Participants walk in the street of the Alpine resort of Davos during the World Economic Forum.
Fabrice Coffrini | Afp | Getty Images

Davos, SWITZERLAND — China returned to Davos in full force this week as it attempts to thaw relations with the international community and court investment following years of Covid-19 lockdowns and rising geopolitical tensions.

A delegation led by Chinese Premier Li Qiang is estimated to be the largest since 2017, when President Xi Jinping led an 80-strong cohort of Chinese business leaders and billionaires up the Swiss mountain.

Addressing the forum Tuesday, Li, China’s second in command, said the country was open for business, seemingly downplaying a recent crackdown on private industry which has spooked investors and prompted hefty outflows of foreign cash.

“Choosing investment in the Chinese market is not a risk, but an opportunity,” he said.

Li went on to meet for lunch with a host of top business leaders, including the CEOs of JPMorgan, Bank of America, Standard Chartered and Blackstone. Also present was the governor of the People’s Bank of China.

He was joined by several other high ranking ministerial representatives including the Deputy Foreign Minister Ma Zhaoxu and Commerce Minister Wang Wentao.

Outside the main congress center, one group of Chinese delegates CNBC spoke to said they were attending for a broad brush of issues including “finance and trade and commerce.”


“It’s a great time to tell the China story,” another Chinese tech executive said.

Raising concerns in Washington

The amped up Chinese presence has reportedly ruffled feathers in Washington amid U.S. concerns about Beijing’s growing global influence.

A U.S. State Department document dated Jan. 12 said that “10 state ministers” would be included in Beijing’s Davos delegation, prompting the White House to step up its charm offensive, according to Politico.

The document dubbed the presence a “pseudo state visit,” with the Chinese delegation also expected to meet with Swiss counterparts in the capital, Bern, later in the week.
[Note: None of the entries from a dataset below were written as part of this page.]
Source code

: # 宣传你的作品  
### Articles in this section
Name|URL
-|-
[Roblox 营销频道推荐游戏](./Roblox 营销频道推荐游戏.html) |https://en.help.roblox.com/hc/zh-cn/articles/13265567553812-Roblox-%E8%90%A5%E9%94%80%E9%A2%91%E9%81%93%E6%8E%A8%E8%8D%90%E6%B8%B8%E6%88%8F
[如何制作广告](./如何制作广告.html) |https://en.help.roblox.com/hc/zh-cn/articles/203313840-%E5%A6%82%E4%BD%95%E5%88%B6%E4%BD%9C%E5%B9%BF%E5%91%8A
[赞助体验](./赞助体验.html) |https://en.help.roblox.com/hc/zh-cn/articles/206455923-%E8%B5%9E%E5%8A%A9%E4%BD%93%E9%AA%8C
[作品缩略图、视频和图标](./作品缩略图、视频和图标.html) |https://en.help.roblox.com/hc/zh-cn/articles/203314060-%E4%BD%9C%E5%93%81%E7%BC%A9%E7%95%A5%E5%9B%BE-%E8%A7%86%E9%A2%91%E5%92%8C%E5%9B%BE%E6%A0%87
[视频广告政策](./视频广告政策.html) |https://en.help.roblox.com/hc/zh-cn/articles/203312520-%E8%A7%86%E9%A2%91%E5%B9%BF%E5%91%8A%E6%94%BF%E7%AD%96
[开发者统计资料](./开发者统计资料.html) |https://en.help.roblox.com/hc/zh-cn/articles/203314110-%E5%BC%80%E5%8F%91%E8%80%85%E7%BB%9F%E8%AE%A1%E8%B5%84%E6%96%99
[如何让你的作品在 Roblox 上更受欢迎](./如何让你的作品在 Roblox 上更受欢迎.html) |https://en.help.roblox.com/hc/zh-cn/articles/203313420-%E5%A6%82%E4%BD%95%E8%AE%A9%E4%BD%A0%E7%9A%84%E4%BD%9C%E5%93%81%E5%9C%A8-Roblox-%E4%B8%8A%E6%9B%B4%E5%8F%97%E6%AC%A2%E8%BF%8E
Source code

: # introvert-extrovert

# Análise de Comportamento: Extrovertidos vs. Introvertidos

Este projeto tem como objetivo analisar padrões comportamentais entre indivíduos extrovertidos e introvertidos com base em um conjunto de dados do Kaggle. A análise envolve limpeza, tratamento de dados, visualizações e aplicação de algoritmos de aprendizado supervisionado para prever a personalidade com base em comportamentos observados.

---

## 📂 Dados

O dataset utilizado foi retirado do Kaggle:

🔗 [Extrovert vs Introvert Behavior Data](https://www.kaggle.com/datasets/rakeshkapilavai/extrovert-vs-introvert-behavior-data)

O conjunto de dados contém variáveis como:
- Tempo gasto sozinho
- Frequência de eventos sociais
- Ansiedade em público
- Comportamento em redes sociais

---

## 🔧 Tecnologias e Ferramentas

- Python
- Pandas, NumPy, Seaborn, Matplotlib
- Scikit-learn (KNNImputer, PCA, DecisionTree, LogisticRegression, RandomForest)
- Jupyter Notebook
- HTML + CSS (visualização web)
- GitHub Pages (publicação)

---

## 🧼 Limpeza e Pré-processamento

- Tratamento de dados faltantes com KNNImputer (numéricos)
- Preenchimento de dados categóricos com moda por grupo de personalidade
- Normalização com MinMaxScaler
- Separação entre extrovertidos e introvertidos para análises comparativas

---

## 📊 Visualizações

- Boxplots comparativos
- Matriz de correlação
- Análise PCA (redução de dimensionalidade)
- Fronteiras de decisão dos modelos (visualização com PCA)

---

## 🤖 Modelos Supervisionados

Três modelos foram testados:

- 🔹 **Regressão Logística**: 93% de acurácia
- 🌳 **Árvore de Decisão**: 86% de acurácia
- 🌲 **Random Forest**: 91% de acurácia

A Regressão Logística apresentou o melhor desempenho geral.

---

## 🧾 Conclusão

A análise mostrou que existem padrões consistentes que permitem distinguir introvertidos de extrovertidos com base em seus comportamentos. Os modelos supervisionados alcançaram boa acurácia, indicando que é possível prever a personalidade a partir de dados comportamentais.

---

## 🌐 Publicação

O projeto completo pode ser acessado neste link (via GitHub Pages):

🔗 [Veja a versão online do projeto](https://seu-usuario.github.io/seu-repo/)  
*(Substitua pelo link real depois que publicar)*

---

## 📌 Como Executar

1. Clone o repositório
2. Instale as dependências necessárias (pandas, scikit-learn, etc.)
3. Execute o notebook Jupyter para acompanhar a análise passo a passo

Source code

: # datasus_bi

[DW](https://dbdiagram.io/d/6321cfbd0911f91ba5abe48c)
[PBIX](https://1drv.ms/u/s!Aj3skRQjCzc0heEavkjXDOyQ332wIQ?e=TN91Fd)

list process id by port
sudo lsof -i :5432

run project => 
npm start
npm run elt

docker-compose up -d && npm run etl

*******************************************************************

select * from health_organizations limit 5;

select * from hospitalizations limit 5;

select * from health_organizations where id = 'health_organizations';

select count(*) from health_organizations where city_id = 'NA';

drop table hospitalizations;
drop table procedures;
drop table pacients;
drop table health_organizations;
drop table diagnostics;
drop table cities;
In response, the schedule of Secretary of State Anthony Blinken, also attending Davos, was reportedly updated to include a meeting with Swiss officials.

The State Department did not immediately respond to a CNBC request for comment on Blinken’s amended agenda.

It comes as relations between the U.S. and China have grown increasingly fractured amid national security concerns and rising geopolitical tensions, particularly over Taiwan and Russia. That has prompted Washington to embark on a “de-risking” strategy, including curbing trade of some critical technologies.


Li, in his keynote address, pushed back against the move, saying that tech innovations should not be used as a way to restrict or contain other countries.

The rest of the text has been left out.